Task objective >> The response should be an exact copy of every record.

*** Block opens ***

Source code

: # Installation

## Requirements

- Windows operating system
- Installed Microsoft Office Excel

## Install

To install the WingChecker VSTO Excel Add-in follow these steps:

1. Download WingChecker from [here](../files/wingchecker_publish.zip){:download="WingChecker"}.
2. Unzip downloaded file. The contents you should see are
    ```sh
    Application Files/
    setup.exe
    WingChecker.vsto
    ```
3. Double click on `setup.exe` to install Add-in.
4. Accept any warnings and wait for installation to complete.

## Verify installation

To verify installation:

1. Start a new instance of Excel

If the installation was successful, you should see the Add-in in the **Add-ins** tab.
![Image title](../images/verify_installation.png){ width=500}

*** Block closes ***

Output of the exercise >>
Source code

: # Installation

## Requirements

- Windows operating system
- Installed Microsoft Office Excel

## Install

To install the WingChecker VSTO Excel Add-in follow these steps:

1. Download WingChecker from [here](../files/wingchecker_publish.zip){:download="WingChecker"}.
2. Unzip downloaded file. The contents you should see are
    ```sh
    Application Files/
    setup.exe
    WingChecker.vsto
    ```
3. Double click on `setup.exe` to install Add-in.
4. Accept any warnings and wait for installation to complete.

## Verify installation

To verify installation:

1. Start a new instance of Excel

If the installation was successful, you should see the Add-in in the **Add-ins** tab.
![Image title](../images/verify_installation.png){ width=500}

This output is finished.